Secondo la Suprema Corte, l’esclusione della decadenza, in tal caso, non deriva dall’integrazione di un’ipotesi di forza maggiore, bensì dall’operatività in senso esteso dell’art. 19 della L. 74/1987.
Si ricorda, infatti, che la citata norma prevede una generale esenzione da imposta di bollo, registro e da ogni altra tassa, per tutti gli “atti, i documenti ed i provvedimenti relativi al procedimento di scioglimento del matrimonio” ed, a seguito della statuizione della Corte Costituzionale n. 154/1999, anche del procedimento di separazione personale dei coniugi.

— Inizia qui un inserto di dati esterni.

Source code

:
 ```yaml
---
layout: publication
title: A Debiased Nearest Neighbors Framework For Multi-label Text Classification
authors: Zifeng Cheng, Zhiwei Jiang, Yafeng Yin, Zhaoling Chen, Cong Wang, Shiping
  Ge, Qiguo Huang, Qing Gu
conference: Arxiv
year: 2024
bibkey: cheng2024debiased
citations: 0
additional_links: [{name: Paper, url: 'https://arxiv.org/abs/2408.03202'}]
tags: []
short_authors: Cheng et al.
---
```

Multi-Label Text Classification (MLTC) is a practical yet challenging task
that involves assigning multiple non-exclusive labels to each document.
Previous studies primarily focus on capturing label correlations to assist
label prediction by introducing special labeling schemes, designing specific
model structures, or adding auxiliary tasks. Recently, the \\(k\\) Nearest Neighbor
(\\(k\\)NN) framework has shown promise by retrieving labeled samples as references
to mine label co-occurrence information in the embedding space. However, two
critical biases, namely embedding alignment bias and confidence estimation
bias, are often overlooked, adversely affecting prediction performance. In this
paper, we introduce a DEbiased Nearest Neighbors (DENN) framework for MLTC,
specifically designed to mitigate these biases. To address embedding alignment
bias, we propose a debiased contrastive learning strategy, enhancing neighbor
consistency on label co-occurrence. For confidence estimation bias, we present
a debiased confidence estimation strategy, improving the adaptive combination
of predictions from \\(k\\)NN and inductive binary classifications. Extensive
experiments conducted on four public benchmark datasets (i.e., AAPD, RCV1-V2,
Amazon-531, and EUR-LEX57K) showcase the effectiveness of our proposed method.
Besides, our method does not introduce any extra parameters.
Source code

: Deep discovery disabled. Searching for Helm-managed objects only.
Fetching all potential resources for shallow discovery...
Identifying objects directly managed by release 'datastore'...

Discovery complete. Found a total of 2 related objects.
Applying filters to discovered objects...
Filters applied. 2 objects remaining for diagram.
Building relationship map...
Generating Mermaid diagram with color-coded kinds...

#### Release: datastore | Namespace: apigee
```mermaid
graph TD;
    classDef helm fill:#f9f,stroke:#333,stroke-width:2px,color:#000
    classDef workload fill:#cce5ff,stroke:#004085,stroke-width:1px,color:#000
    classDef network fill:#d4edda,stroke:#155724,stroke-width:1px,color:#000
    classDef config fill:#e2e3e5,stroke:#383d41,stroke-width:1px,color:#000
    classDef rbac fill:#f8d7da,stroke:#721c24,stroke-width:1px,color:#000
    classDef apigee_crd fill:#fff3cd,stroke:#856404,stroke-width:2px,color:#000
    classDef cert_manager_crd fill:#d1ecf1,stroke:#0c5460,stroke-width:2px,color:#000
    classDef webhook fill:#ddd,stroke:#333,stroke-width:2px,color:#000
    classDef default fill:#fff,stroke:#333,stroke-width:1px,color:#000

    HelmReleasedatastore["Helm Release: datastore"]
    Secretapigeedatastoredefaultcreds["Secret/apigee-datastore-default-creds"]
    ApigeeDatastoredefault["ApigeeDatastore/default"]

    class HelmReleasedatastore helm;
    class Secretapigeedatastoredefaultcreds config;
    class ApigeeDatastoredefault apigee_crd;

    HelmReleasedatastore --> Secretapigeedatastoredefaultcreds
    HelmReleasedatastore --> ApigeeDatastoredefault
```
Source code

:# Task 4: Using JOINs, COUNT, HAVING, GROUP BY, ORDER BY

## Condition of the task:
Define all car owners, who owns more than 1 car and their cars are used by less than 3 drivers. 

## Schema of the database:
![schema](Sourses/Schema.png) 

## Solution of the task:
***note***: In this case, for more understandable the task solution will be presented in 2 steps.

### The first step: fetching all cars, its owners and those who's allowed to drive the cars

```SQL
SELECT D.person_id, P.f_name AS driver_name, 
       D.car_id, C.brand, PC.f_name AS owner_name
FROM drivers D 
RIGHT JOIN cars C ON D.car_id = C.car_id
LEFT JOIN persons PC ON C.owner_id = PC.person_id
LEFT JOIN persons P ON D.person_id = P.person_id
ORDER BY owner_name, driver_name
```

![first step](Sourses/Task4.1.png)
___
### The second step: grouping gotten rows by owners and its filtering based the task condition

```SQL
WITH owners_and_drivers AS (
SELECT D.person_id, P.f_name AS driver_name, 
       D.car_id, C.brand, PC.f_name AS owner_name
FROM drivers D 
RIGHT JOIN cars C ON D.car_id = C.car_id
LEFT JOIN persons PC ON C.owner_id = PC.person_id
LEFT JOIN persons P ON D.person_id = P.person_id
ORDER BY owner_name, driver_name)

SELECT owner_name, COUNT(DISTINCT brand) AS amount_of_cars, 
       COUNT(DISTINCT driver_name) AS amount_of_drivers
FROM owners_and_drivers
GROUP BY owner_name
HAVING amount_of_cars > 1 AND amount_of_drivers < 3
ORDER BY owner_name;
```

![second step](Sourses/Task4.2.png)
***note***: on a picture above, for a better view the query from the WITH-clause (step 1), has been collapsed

La ratio della norma – spiegano i giudici di legittimità – è senza dubbio quella di agevolare la sistemazione dei rapporti patrimoniali tra coniugi a seguito della separazione o del divorzio. Contrasterebbe palesemente con tale ratio recuperare le maggiori imposte derivanti dalla decadenza dell’agevolazione prima casa, in capo ai coniugi che, a seguito della separazione, alienino l’immobile acquistato a suo tempo con il beneficio prima casa: ciò significherebbe, sostanzialmente, “imporre una nuova imposta su di un trasferimento immobiliare avvenuto in esecuzione dell’accordo tra i coniugi e, pertanto, andare palesemente in senso contrario alla ratio della disposizione”.
Sulla base di tali considerazioni, la giurisprudenza di legittimità ha già escluso la decadenza dal beneficio prima casa ove l’alienazione infraquinquennale avvenga, in esecuzione dell’accordo di separazione, a favore di uno dei coniugi (Cass. n. 8104/2017; Cass. n. 13340/2016; Cass. n. 5156/2016).
Tuttavia, spiega la Cassazione, la norma esentativa non distingue in alcun modo tra atti eseguiti all’interno della famiglia ed atti eseguiti nei confronti di terzi ed il principio enunciato dalle sentenze sopra citate, con riferimento al trasferimento all’interno del nucleo familiare, è di portata assolutamente generale, sicché deve estendersi anche all’ipotesi in cui i coniugi abbiano stabilito, nel corso degli accordi conseguenti alla separazione, di trasferire l’immobile acquistato con le agevolazioni prima casa ad un soggetto terzo.
Peraltro, ribadisce, ancora, la Suprema Corte, l’atto stipulato dai coniugi in sede di separazione personale o di divorzio, comportante la vendita a terzi di un immobile in comproprietà e la successiva divisione del ricavato, pur non facendo parte delle condizioni essenziali di separazione, rientra sicuramente nella negoziazione globale dei rapporti tra i coniugi ed è, pertanto, meritevole di tutela, trovando la propria causa “nello spirito di sistemazione, in occasione dell’evento di separazione consensuale, dei rapporti patrimoniali dei coniugi sia pure maturati nel corso della convivenza matrimoniale” (Cass. n. 16909/2015).
Così, la Corte contesta apertamente quanto affermato, invece, dall’Agenzia delle Entrate nella circolare n. 27/2012, § 2.2, ove si sosteneva che “in relazione all’atto di trasferimento dell’immobile a terzi non trovi applicazione il regime di esenzione previsto dall’articolo 19 della legge 6 marzo 1987, n. 74, (in quanto il contratto di compravendita non trova la propria causa nel procedimento di separazione e divorzio)“.